Use of silicon-based artificial surfaces of “Romaine” lettuce and spinach leaves for attachment and removal evaluation of Porcine Rotavirus strain OSU and Human Rotavirus strain ST3

Presenting author: Sindy Palma-Salgado

Co-authors: Helen Nguyen, and Hao Feng

Department of Food Science and Human Nutrition

One-in-six Americans suffer from a food-related illness caused by bacteria, viruses, and parasites every year. Leafy greens and fresh produce have been linked to most food-borne outbreaks caused by such microorganisms. Plant epicuticular wax and surface roughness play a key role in promoting attachment of bacteria and viruses to leafy greens.
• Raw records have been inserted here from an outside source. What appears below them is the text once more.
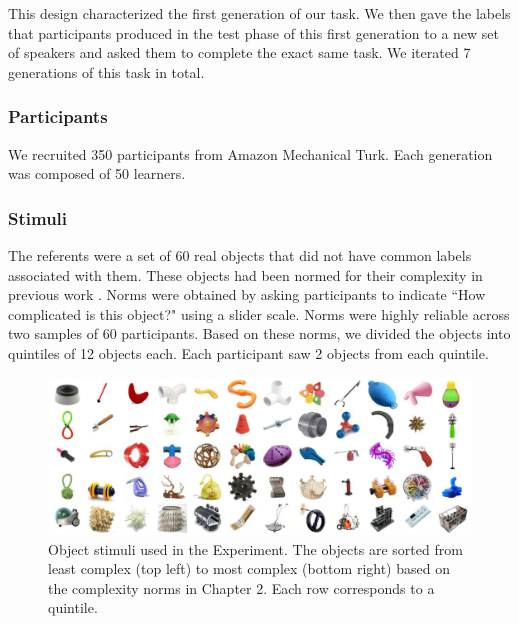 This design characterized the first generation of our task. We then gave the labels that participants produced in the test phase of this first generation to a new set of speakers and asked them to complete the exact same task. We iterated 7 generations of this task in total.


\subsubsection{Participants} 

We recruited 350 participants from Amazon Mechanical Turk. Each generation was composed of 50 learners.

\subsubsection{Stimuli}

The referents were a set of 60 real objects that did not have common labels associated with them. These objects had been normed for their complexity in previous work \cite[Figure\ 1]{lewisstructure2014}. Norms were obtained by asking participants to indicate ``How complicated is this object?" using a slider scale. Norms were highly reliable across two samples of 60 participants. Based on these norms, we divided the objects into quintiles of 12 objects each. Each participant saw 2 objects from each quintile. 

\begin{figure}[b!]
\begin{center}
\includegraphics[width = 1\linewidth]{figs/realobjs.pdf}
\end{center}
\vspace{-.24em}
\caption{Object stimuli used in the Experiment. The objects are sorted from least complex (top left) to most complex (bottom right) based on the complexity norms in Chapter 2. Each row corresponds to a quintile.}
\label{fig:objs}
\vspace{-1em}
\end{figure}


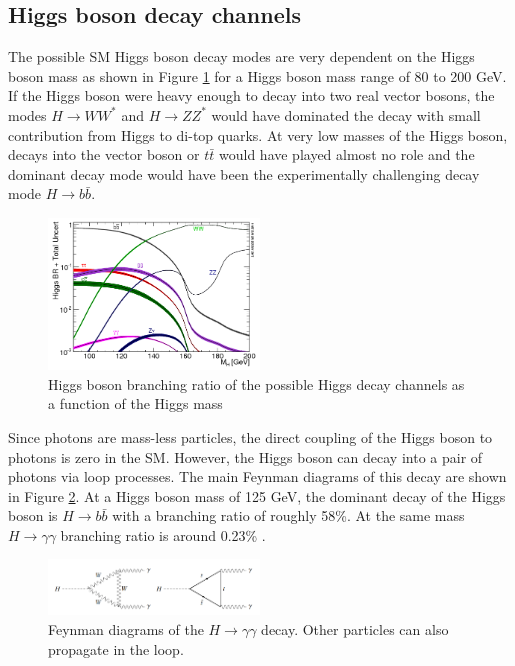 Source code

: \subsection{Higgs boson decay channels}
\label{chap1:EWSB:HD}
The possible SM Higgs boson decay modes are very dependent on the Higgs boson mass as shown in Figure \ref{fig:chap1:EWSB:BR} for a Higgs boson mass range of 80 to 200 GeV. If the Higgs boson were heavy enough to decay into two real vector bosons, the modes $H\rightarrow WW^*$ and $ H\rightarrow ZZ^*$ would have dominated the decay with small contribution from Higgs to di-top quarks. At very low masses of the Higgs boson, decays into the vector boson or $t\bar{t}$ would have played almost no role and the dominant decay mode would have been the experimentally challenging decay mode $H\rightarrow b\bar{b}$.
\begin{figure}[htbp]
    \centering
    \includegraphics[width=0.5\textwidth]{Ch1/Img/Higgs_Br.png}
    \caption{Higgs boson branching ratio of the possible Higgs decay channels as a function of the Higgs mass \cite{HiggsBR}}
    \label{fig:chap1:EWSB:BR}
\end{figure}
Since photons are mass-less particles, the direct coupling of the Higgs boson to photons is zero in the SM. However, the Higgs boson can decay into a pair of photons via loop processes. The main Feynman diagrams of this decay are shown in Figure \ref{fig:chap1:EWSB:Hgg}. 
At a Higgs boson mass of 125 GeV, the dominant decay of the Higgs boson is $H \rightarrow b\bar{b}$ with a branching ratio of roughly 58\%. At the same mass $H\rightarrow\gamma\gamma$ branching ratio is around 0.23\% \cite{HXSWG}.
\begin{figure}[htbp]
    \centering
    \includegraphics[width=0.5\textwidth]{Ch1/Img/H_to_gammagamma.png}
    \caption{Feynman diagrams of the $H\rightarrow\gamma\gamma$ decay. Other particles can also propagate in the loop.}
    \label{fig:chap1:EWSB:Hgg}
\end{figure}

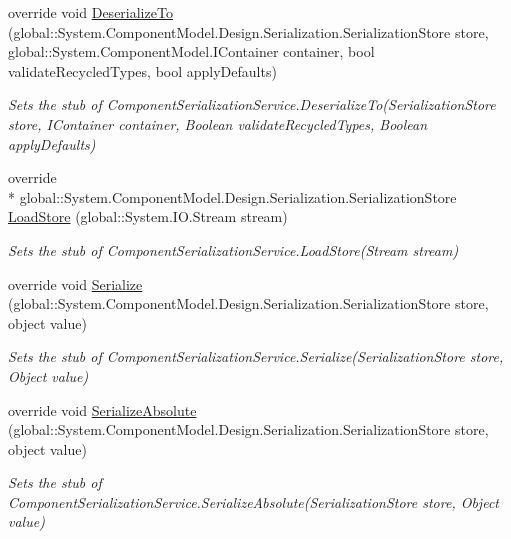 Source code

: \begin{DoxyCompactItemize}
override void \hyperlink{class_system_1_1_component_model_1_1_design_1_1_serialization_1_1_fakes_1_1_stub_component_serialization_service_a2f0965ef6f577cd4fba6dfa432a8d4a7}{Deserialize\-To} (global\-::\-System.\-Component\-Model.\-Design.\-Serialization.\-Serialization\-Store store, global\-::\-System.\-Component\-Model.\-I\-Container container, bool validate\-Recycled\-Types, bool apply\-Defaults)
\begin{DoxyCompactList}\small\item\em Sets the stub of Component\-Serialization\-Service.\-Deserialize\-To(\-Serialization\-Store store, I\-Container container, Boolean validate\-Recycled\-Types, Boolean apply\-Defaults)\end{DoxyCompactList}\item 
override \\*
global\-::\-System.\-Component\-Model.\-Design.\-Serialization.\-Serialization\-Store \hyperlink{class_system_1_1_component_model_1_1_design_1_1_serialization_1_1_fakes_1_1_stub_component_serialization_service_aa76c189bfd69d9a876ad7d8ff0eee73f}{Load\-Store} (global\-::\-System.\-I\-O.\-Stream stream)
\begin{DoxyCompactList}\small\item\em Sets the stub of Component\-Serialization\-Service.\-Load\-Store(\-Stream stream)\end{DoxyCompactList}\item 
override void \hyperlink{class_system_1_1_component_model_1_1_design_1_1_serialization_1_1_fakes_1_1_stub_component_serialization_service_a631f5d4af31833d0d96573dc6728885d}{Serialize} (global\-::\-System.\-Component\-Model.\-Design.\-Serialization.\-Serialization\-Store store, object value)
\begin{DoxyCompactList}\small\item\em Sets the stub of Component\-Serialization\-Service.\-Serialize(\-Serialization\-Store store, Object value)\end{DoxyCompactList}\item 
override void \hyperlink{class_system_1_1_component_model_1_1_design_1_1_serialization_1_1_fakes_1_1_stub_component_serialization_service_afb5a1ae1f9eaf7bd516b9e59d952fb25}{Serialize\-Absolute} (global\-::\-System.\-Component\-Model.\-Design.\-Serialization.\-Serialization\-Store store, object value)
\begin{DoxyCompactList}\small\item\em Sets the stub of Component\-Serialization\-Service.\-Serialize\-Absolute(\-Serialization\-Store store, Object value)\end{DoxyCompactList}\item 

\end{DoxyCompactItemize}
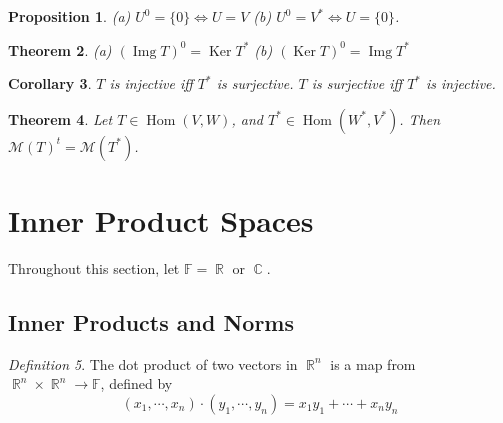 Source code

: \documentclass[12pt]{amsart}
\newcommand{\fff}[0]{\mathbb{F}}
\renewcommand{\ker}{\Ker}
\DeclareMathOperator{\Ker}{Ker}
\DeclareMathOperator{\rr}{\mathbb{R}}
\DeclareMathOperator{\cc}{\mathbb{C}}
\DeclareMathOperator{\Hom}{Hom}
\DeclareMathOperator{\img}{Img}
\newcommand{\calM}[0]{\mathcal{M}}
\newtheorem{theorem}{Theorem}[section]
\newtheorem{proposition}[theorem]{Proposition}
\newtheorem{corollary}[theorem]{Corollary}
\theoremstyle{remark}
\newtheorem{definition}[theorem]{Definition}
\numberwithin{equation}{section}
\begin{document}
	\begin{proposition}
		\textup{(a)} $U^0=\{0\}\iff U=V$ \textup{(b)} $U^0=V^*\iff U=\{0\}$.
	\end{proposition}
	\begin{theorem}
		\textup{(a)} $(\img T)^0=\ker T^*$ \textup{(b)} $(\ker T)^0=\img T^*$
	\end{theorem}
	\begin{corollary}
		$T$ is injective iff $T^*$ is surjective. $T$ is surjective iff $T^*$ is injective.
	\end{corollary}
	\begin{theorem}
		Let $T\in \Hom(V,W)$, and $T^*\in\Hom(W^*,V^*)$. Then $\calM(T)^t=\calM(T^*)$.
	\end{theorem}
	\section{Inner Product Spaces}Throughout this section, let $\fff=\rr$ or $\cc$.
	\subsection{Inner Products and Norms}
	\begin{definition}
		The dot product of two vectors in $\rr^n$ is a map from $\rr^n\times \rr^n\to \fff$, defined by
		\[(x_1,\cdots,x_n)\cdot (y_1,\cdots,y_n)=x_1y_1+\cdots+x_ny_n\]
	\end{definition}
	
	
\end{document}
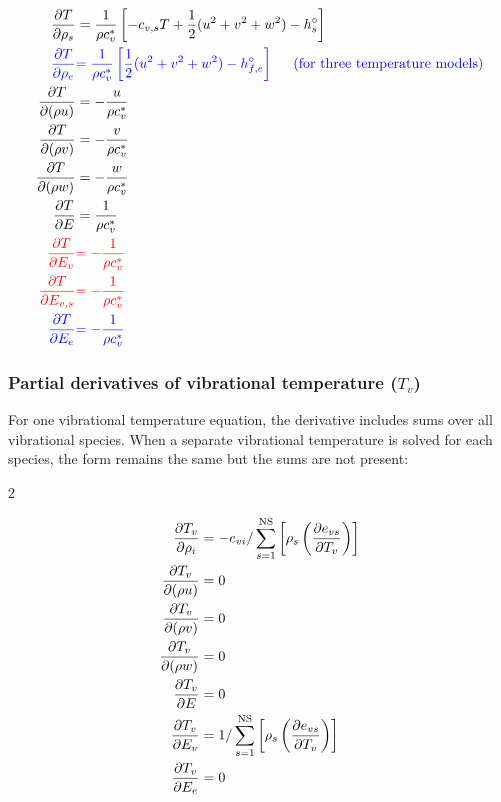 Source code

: \documentclass[10pt]{article}
\begin{document}
\begin{flushleft}
\begin{subequations}
    \begin{align}
        \pd{T}{\rho_s} &= \frac{1}{\rho c_v^*} \bb{-c_{v,s}T + \frac{1}{2} (u^2 + v^2 + w^2) - h_s^\circ}
        \\ \textcolor{blue}{\pd{T}{\rho_e}} &\textcolor{blue}{= \frac{1}{\rho c_v^*} \bb{\frac{1}{2} (u^2 + v^2 + w^2) - h_{f,e}^\circ} \hspace{5mm} \text{(for three temperature models)}}
        \\ \pd{T}{(\rho u)} &= -\frac{u}{\rho c_v^*}
        \\ \pd{T}{(\rho v)} &= -\frac{v}{\rho c_v^*}
        \\ \pd{T}{(\rho w)} &= -\frac{w}{\rho c_v^*}
        \\ \pd{T}{E} &= \frac{1}{\rho c_v^*}
        \\ \textcolor{red}{\pd{T}{E_v}} &\textcolor{red}{= -\frac{1}{\rho c_v^*}}
        \\ \textcolor{red}{\pd{T}{E_{v,s}}} &\textcolor{red}{= -\frac{1}{\rho c_v^*}}
        \\ \textcolor{blue}{\pd{T}{E_e}} &\textcolor{blue}{= -\frac{1}{\rho c_v^*}}
    \end{align}
\end{subequations}

\subsubsection{Partial derivatives of vibrational temperature ($T_v$)}


For one vibrational temperature equation, the derivative includes sums over all vibrational species. When a separate vibrational temperature is solved for each species, the form remains the same but the sums are not present:

\begin{multicols}{2}
    
\begin{subequations}
    \begin{align}
    \pd{T_v}{\rho_i} &= -e_{vi} / \sum_{s=1}^\text{NS} \bb{\rho_s \bp{\pd{e_{vs}}{T_v}}}
    \\ \pd{T_v}{(\rho u)} &= 0
    \\ \pd{T_v}{(\rho v)} &= 0
    \\ \pd{T_v}{(\rho w)} &= 0
    \\ \pd{T_v}{E} &= 0
    \\ \pd{T_v}{E_v} &= 1 / \sum_{s=1}^\text{NS} \bb{\rho_s \bp{\pd{e_{vs}}{T_v}}}
    \\ \pd{T_v}{E_e} &= 0
    \end{align}
\end{subequations}


\end{multicols}
\end{flushleft}
\end{document}
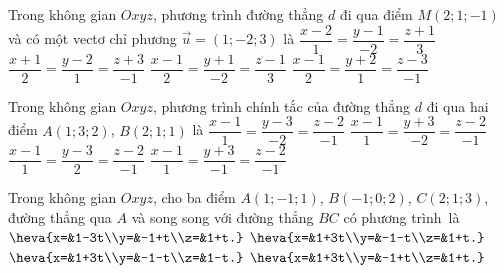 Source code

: \begin{ex}%
	Trong không gian $Oxyz$, phương trình đường thẳng $d$ đi qua điểm $M(2;1;-1)$ và có  một vectơ chỉ phương $\overrightarrow{u} = (1;-2;3)$ là
	 \choice
		{\True  $\dfrac{x - 2}{1} = \dfrac{y - 1}{-2} = \dfrac{z + 1}{3}$}
		{$\dfrac{x + 1}{2} = \dfrac{y - 2}{1} = \dfrac{z + 3}{-1}$} 
		{$\dfrac{x - 1}{2} = \dfrac{y  + 1}{-2} = \dfrac{z - 1}{3}$}
		{$\dfrac{x - 1}{2} = \dfrac{y + 2}{1}  = \dfrac{z - 3}{-1}$}
\end{ex}

\begin{ex}%
	Trong không gian $Oxyz$,  phương trình chính tắc của đường thẳng $d$ đi qua hai điểm $A(1;3;2)$, $B(2;1;1)$ là
	\choice 
		{\True $\dfrac{x-1}{1}=\dfrac{y-3}{-2}=\dfrac{z-2}{-1}$} 
		{$\dfrac{x-1}{1}=\dfrac{y+3}{-2}=\dfrac{z-2}{-1}$} 
		{$\dfrac{x-1}{1}=\dfrac{y-3}{2}=\dfrac{z-2}{-1}$} 
		 {$\dfrac{x-1}{1}=\dfrac{y+3}{-1}=\dfrac{z-2}{-1}$}
\end{ex}

\begin{ex}%
	Trong không  gian $ Oxyz$, cho ba điểm $ A\left(1;-1;1\right)$, $B\left(-1;0;2\right)$, $C\left(2;1;3\right)$, đường thẳng qua $ A$ và song song với đường thẳng $BC$ có phương trình~là
	\renewcommand{\dotEX}{} 
	 \choice
		 {$\heva{x=&1-3t\\y=&-1+t\\z=&1+t.}$}
		{$\heva{x=&1+3t\\y=&-1-t\\z=&1+t.}$} 
		{$\heva{x=&1+3t\\y=&-1-t\\z=&1-t.}$} 
		{\True $\heva{x=&1+3t\\y=&-1+t\\z=&1+t.}$} 
\end{ex}

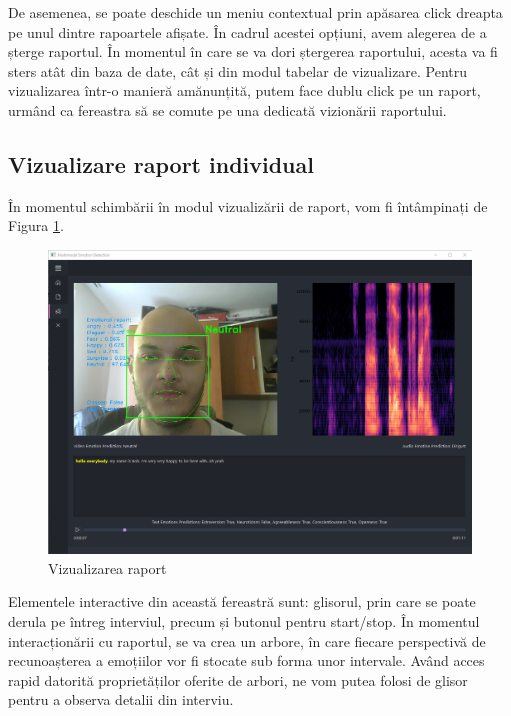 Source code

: \documentclass[a4paper, 12pt]{report}
\begin{document}
	De asemenea, se poate deschide un meniu contextual prin apăsarea click dreapta pe unul dintre rapoartele afișate. În cadrul acestei opțiuni, avem alegerea de a șterge raportul. În momentul în care se va dori ștergerea raportului, acesta va fi sters atât din baza de date, cât și din modul tabelar de vizualizare. Pentru vizualizarea într-o manieră amănunțită, putem face dublu click pe un raport, urmând ca fereastra să se comute pe una dedicată vizionării raportului.
	
	\clearpage
	\subsection{Vizualizare raport individual}
	În momentul schimbării în modul vizualizării de raport, vom fi întâmpinați de Figura \ref{fig:emotion_report}.
	
	\begin{figure}[H]
		\begin{center}
			\includegraphics[scale=0.35]{images/emotion_report_visualize.png}
		\end{center}
		\caption{Vizualizarea raport}
		\label{fig:emotion_report}
	\end{figure}
	
	Elementele interactive din această fereastră sunt: glisorul, prin care se poate derula pe întreg interviul, precum și butonul pentru start/stop. În momentul interacționării cu raportul, se va crea un arbore, în care fiecare perspectivă de recunoașterea a emoțiilor vor fi stocate sub forma unor intervale. Având acces rapid datorită proprietăților oferite de arbori, ne vom putea folosi de glisor pentru a observa detalii din interviu.
	
\end{document}
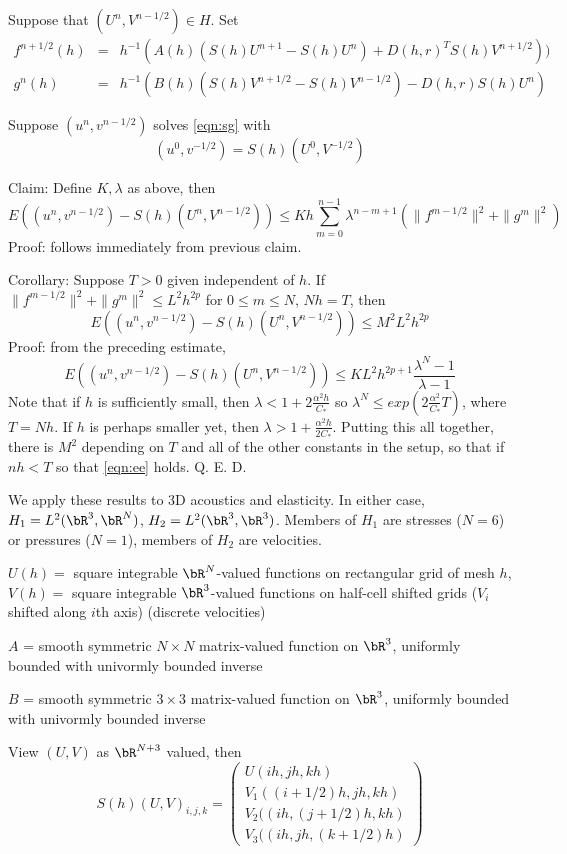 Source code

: Suppose that $(U^n,V^{n-1/2}) \in H$. Set
\begin{eqnarray}
\label{eqn:tr}
f^{n+1/2}(h)& =& h^{-1}(A(h)(S(h)U^{n+1} - S(h)U^n) + D(h,r)^T S(h)V^{n+1/2}))\\
g^{n}(h)& =& h^{-1}(B(h)(S(h)V^{n+1/2}-S(h)V^{n-1/2}) - D(h,r) S(h)U^n)
\end{eqnarray}

Suppose $(u^n,v^{n-1/2})$ solves \ref{eqn:sg} with 
\[
(u^0, v^{-1/2})=S(h)(U^0,V^{-1/2})
\]

\noindent Claim: Define $K, \lambda$ as above, then
\[
E((u^n,v^{n-1/2})-S(h)(U^n,V^{n-1/2})) \le
Kh\sum_{m=0}^{n-1}\lambda^{n-m+1}(\|f^{m-1/2}\|^2 + \|g^m\|^2)
\]
Proof: follows immediately from previous claim.

\noindent Corollary: Suppose $T>0$ given independent of $h$. If
$\|f^{m-1/2}\|^2 + \|g^m\|^2 \le L^2 h^{2p}$ for $0\le m \le N$, $Nh=T$, then 
\begin{equation}
\label{eqn:ee}
E((u^n,v^{n-1/2})-S(h)(U^n,V^{n-1/2})) \le M^2L^2h^{2p}
\end{equation}
Proof: from the preceding estimate,
\[
E((u^n,v^{n-1/2})-S(h)(U^n,V^{n-1/2})) \le KL^2
h^{2p+1}\frac{\lambda^N-1}{\lambda-1}
\]
Note that if $h$ is sufficiently small, then $\lambda < 1 +
2\frac{\alpha^2h}{C_*}$ so $\lambda^N \le
exp(2\frac{\alpha^2}{C_*}T)$, where $T=Nh$. If $h$ is perhaps smaller
yet, then $\lambda > 1+\frac{\alpha^2h}{2C_*}$. Putting this all
together, there is $M^2$ depending on $T$ and all of the other constants
in the setup, so that if $nh <T$ so that \ref{eqn:ee} holds.
Q. E. D.

We apply these results to 3D acoustics and elasticity. In either case,
$H_1 = L^2(\bR^3,\bR^N)$,  $H_2 = L^2(\bR^3,\bR^3)$. Members of $H_1$
are stresses ($N=6$) or pressures ($N=1$), members of $H_2$ are velocities.

$U(h) = $ square integrable $\bR^N$-valued functions on rectangular
grid of mesh $h$, $V(h) = $ square integrable $\bR^3$-valued functions
on half-cell shifted grids ($V_i$ shifted along $i$th axis) (discrete velocities) 

$A$ = smooth symmetric $N \times N$ matrix-valued function on $\bR^3$,
uniformly bounded with univormly bounded inverse

$B$ = smooth symmetric $3 \times 3$ matrix-valued function on $\bR^3$,
uniformly bounded with univormly bounded inverse
 
View $(U,V)$ as $\bR^{N+3}$ valued, then 
\[
S(h)(U,V)_{i,j,k} = \left(
\begin{array}{c}
U(ih,jh,kh)\\
V_1((i+1/2)h,jh,kh)\\
V_2((ih,(j+1/2)h,kh)\\
V_3((ih,jh,(k+1/2)h)
\end{array}\right)
\]


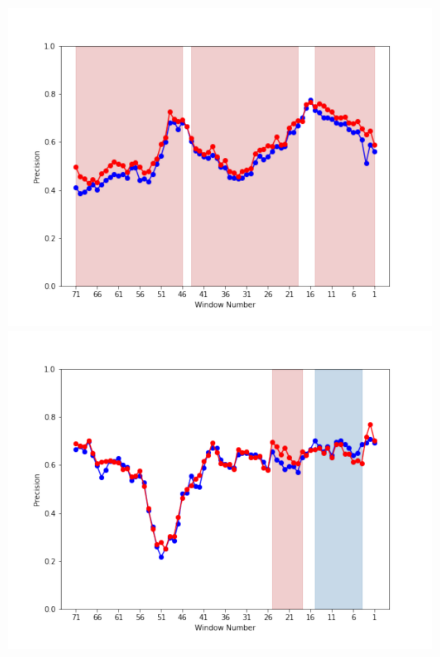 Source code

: \documentclass[submit]{ipsj}
\begin{document}
\begin{figure}[t]
\centering
\begin{minipage}[b]{0.65\columnwidth}
    \centering
    \includegraphics[width=1\columnwidth]{Uenaka_fig/RQ2_result/Nova/Nova_review_Precision.pdf}
    \includegraphics[width=1\columnwidth]{Uenaka_fig/RQ2_result/Neutron/Neutron_review_Precision.pdf}
\end{minipage}
\begin{minipage}[b]{0.65\columnwidth}
    \centering

\end{minipage}
\end{figure}
\end{document}
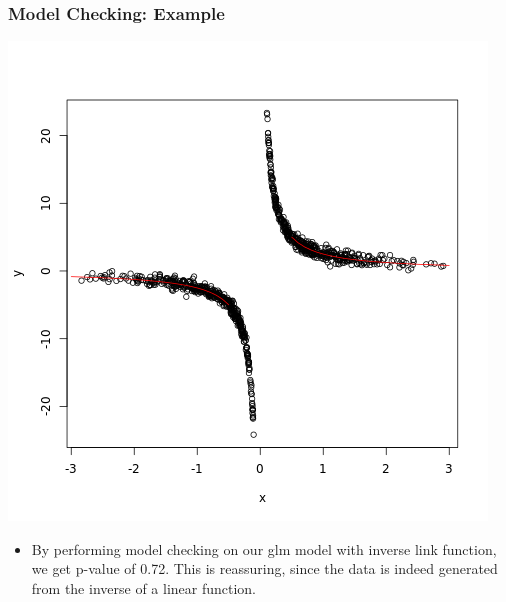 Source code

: \begin{frame}
\frametitle{Model Checking: Example}
\includegraphics[height=.5\textheight]{glm/Unknown3}
\begin{itemize}
\item By performing model checking on our glm model with inverse link function, we get p-value of 0.72. This is reassuring, since the data is indeed generated from the inverse of a linear function.
\end{itemize}
\end{frame}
Fewer studies have examined all the conditions that promote initial adhesion and hinder removal of viruses. In this work, we present the use of a silicone-based artificial surface with different surface hydrophobicity, epicuticular wax and surface roughness to evaluate attachment of porcine rotavirus (PRV) strain OSU and human rotavirus (HRV) strain ST3. Silicon-based surfaces with topography, hydrophobicity and epicuticular wax similar to “romaine” lettuce and spinach leaves were developed. The spinach and lettuce artificial surface had roughness of 8 μm and 14 μm respectively, hydrophobicity of 70°& 110° and epicuticular wax similar to the real leaves. 100 μl of PRV and HRV culture was spot inoculated in the adaxial side of the artificial surfaces and allowed to incubate 2 hours to promote attachment. Disinfection was carried using chlorine, peroxyacetic acid, and malic acid + TDS, all in combination with ultrasound (US at 25 kHz). No significant differences in attachment of PRV to real and artificial romaine lettuce surface were observed, with attachment of 6.0 ± 0.3 Log PFU/ml and 6.0 ± 0.2 Log PFU/ml respectively. For the real and artificial spinach surfaces, the attachment was 6.2 ± 0.2 Log PFU/m and 5.8 ± 0.4 Log PFU/ml, respectively. No significant difference was observed for HRV attachment between romaine lettuce real leaf, spinach real leaf, and their respective artificial surfaces. Malic acid + TDS reduced HRV by 1.0 Log, while malic acid +TDS+US reduced HRV by 3.0 Log. Both Chlorine and peroxyacetic acid + US reduced HRV by 4.4 logs. Artificial surfaces provided a good tool to investigate the attachment and removal of PRV strain OSU and HRV strain ST3. Chlorine and peroxyacetic acid in combination with ultrasound are good sanitation methods due to a complete removal of initial load of rotaviruses present in the produce surfaces.